===== Entries shown =====
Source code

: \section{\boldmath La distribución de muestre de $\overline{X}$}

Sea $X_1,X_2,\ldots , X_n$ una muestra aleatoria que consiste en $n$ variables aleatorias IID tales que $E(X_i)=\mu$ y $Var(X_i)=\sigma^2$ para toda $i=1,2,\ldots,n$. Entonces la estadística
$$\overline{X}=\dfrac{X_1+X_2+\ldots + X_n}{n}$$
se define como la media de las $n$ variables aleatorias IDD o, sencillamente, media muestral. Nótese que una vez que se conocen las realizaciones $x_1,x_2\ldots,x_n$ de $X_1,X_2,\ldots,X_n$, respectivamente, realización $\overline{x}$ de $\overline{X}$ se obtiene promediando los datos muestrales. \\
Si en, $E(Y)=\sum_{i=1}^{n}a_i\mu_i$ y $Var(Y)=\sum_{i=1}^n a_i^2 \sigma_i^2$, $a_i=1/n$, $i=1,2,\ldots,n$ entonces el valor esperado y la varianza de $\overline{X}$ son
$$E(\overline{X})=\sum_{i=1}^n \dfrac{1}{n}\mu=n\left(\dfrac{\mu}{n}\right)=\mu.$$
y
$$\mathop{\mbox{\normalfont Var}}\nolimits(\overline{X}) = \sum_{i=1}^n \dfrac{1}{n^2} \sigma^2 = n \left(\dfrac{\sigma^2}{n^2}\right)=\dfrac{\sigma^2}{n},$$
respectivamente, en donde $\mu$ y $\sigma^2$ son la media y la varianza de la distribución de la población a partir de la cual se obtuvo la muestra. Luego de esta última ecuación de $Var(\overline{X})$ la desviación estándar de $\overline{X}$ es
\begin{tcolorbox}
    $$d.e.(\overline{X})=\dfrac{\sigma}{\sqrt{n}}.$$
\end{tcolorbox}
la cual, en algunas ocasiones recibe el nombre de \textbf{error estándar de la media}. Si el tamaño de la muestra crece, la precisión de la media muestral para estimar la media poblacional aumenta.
=====
What to do: Among the lines above, find those with the word "estándar" and list them.

Answer space:
respectivamente, en donde $\mu$ y $\sigma^2$ son la media y la varianza de la distribución de la población a partir de la cual se obtuvo la muestra. Luego de esta última ecuación de $Var(\overline{X})$ la desviación estándar de $\overline{X}$ es
la cual, en algunas ocasiones recibe el nombre de \textbf{error estándar de la media}. Si el tamaño de la muestra crece, la precisión de la media muestral para estimar la media poblacional aumenta.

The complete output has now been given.